I liked this article, but i have a problem with quoting the study about how if every American walked 30 minutes a day instead of driving, we'd reduce carbon emissions. This sounded great at first, but for most of us, it's empty advice. Many parts of our country are not set up for walking. Where I live, I can walk around a little lake path, but I can't walk to any places that I would normally drive to. I would love to walk to work, but part of the route has no sidewalks, there's a very dangerous intersection to cross, and it's all along smoggy, trafficy roads. That's not the kind of walking I'm willing to do -- it's bad for my asthma and not fun at all.
So when I walk 30 minutes a day (which I know is good for me) it's along a path or along a lake. It doesn't replace the driving I do. I wish it could.
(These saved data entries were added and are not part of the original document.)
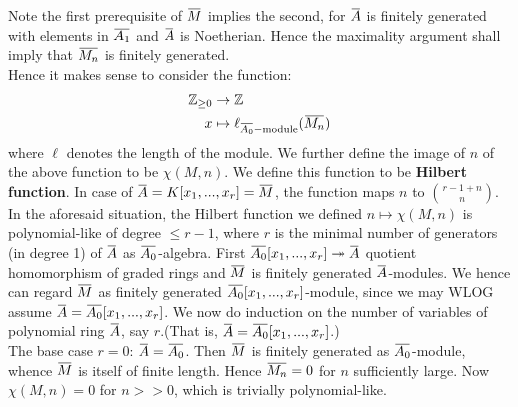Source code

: \documentclass[12pt]{article}
\theoremstyle{definition}
\theoremstyle{plain}
\newcommand{\z}{\mathbb{Z}}
\newcommand{\surj}{\twoheadrightarrow}
\newcommand{\overbar}[1]{\mkern 1.5mu\overline{\mkern-1.5mu#1\mkern-1.5mu}\mkern 1.5mu}
\renewcommand{\bar}{\overbar}
\begin{document}
Note the first prerequisite of $\bar{M}$ implies the second, for $\bar{A}$ is finitely generated with elements in $\bar{A_1}$ and $\bar{A}$ is Noetherian. Hence the maximality argument shall imply that $\bar{M_n}$ is finitely generated.\\
\indent Hence it makes sense to consider the function:
\begin{align*}
  \z_{\geq 0}&\to \z\\
  x&\mapsto \ell_{\bar{A_0}-\text{module}}(\bar{M_n})
\end{align*}
where $\ell$ denotes the length of the module. We further define the image of $n$ of the above function to be $\chi(M, n)$. We define this function to be \textbf{Hilbert function}.
\Exe In case of $\bar{A}=K[x_1, ..., x_r]=\bar{M}$, the function maps $n$ to $\binom{r-1+n}{n}$.
 In the aforesaid situation, the Hilbert function we defined $n\mapsto \chi(M,n)$ is polynomial-like of degree $\leq r-1$, where $r$ is the minimal number of generators (in degree 1) of $\bar{A}$ as $\bar{A_0}$-algebra.
\proof First $\bar{A_0}[x_1, ..., x_r]\surj \bar{A}$ quotient homomorphism of graded rings and $\bar{M}$ is finitely generated $\bar{A}$-modules. We hence can regard $\bar{M}$ as finitely generated $\bar{A_0}[x_1, ..., x_r]$-module, since we may WLOG assume $\bar{A}=\bar{A_0}[x_1, ..., x_r]$. We now do induction on the number of variables of polynomial ring $\bar{A}$, say $r$.(That is, $\bar{A}=\bar{A_0}[x_1, ..., x_r]$.)\\
The base case $r=0$: $\bar{A}=\bar{A_0}$. Then $\bar{M}$ is finitely generated as $\bar{A_0}$-module, whence $\bar{M}$ is itself of finite length. Hence $\bar{M_n}=0$ for $n$ sufficiently large. Now $\chi(M, n)=0$ for $n>>0$, which is trivially polynomial-like.
\end{document}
When I'm in a big city, I walk instead of drive. But I can't do that where I live, and I think that's true for a lot of us. So I think part of getting healthier and reducing carbon emissions is to set up communities where we can walk to do errands or get to work. Just telling us to walk instead of drive is not enough.
By the way, I did like the part of the article about not going through drive throughs and wasting gas and polluting the environment that way. I also want to quit drive throughs because they always use plastic cups for sodas that are hard to recycle (and, of course, I want to stop because the food is so bad for me) I'm really trying to go cold turkey on fast food.